(Supplied data)
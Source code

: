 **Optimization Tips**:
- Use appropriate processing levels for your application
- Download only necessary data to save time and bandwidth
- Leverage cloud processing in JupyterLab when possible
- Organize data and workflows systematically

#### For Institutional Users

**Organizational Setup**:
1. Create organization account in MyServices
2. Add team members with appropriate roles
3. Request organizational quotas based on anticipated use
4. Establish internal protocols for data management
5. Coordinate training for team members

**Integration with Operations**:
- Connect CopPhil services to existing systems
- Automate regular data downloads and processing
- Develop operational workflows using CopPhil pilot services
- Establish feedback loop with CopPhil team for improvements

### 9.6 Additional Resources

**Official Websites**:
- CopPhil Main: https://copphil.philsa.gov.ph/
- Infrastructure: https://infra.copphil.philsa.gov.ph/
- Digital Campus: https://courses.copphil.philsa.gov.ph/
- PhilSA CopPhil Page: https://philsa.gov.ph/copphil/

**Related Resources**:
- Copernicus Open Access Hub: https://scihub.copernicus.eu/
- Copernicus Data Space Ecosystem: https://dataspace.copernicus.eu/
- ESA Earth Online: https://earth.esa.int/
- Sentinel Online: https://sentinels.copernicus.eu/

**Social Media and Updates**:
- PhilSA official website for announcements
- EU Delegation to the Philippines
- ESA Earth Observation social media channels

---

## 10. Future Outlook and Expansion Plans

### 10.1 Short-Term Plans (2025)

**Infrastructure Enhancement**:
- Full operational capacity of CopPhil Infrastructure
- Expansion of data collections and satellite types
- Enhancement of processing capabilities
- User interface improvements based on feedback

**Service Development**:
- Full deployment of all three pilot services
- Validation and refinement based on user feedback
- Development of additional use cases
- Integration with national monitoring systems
(End Supplied data)
*Assigned task*
Look above for the line containing "- Download only" and the line containing "- Develop operational". Transcribe both, with the lines between them, exactly.

*Exercise output*
- Download only necessary data to save time and bandwidth
- Leverage cloud processing in JupyterLab when possible
- Organize data and workflows systematically

#### For Institutional Users

**Organizational Setup**:
1. Create organization account in MyServices
2. Add team members with appropriate roles
3. Request organizational quotas based on anticipated use
4. Establish internal protocols for data management
5. Coordinate training for team members

**Integration with Operations**:
- Connect CopPhil services to existing systems
- Automate regular data downloads and processing
- Develop operational workflows using CopPhil pilot services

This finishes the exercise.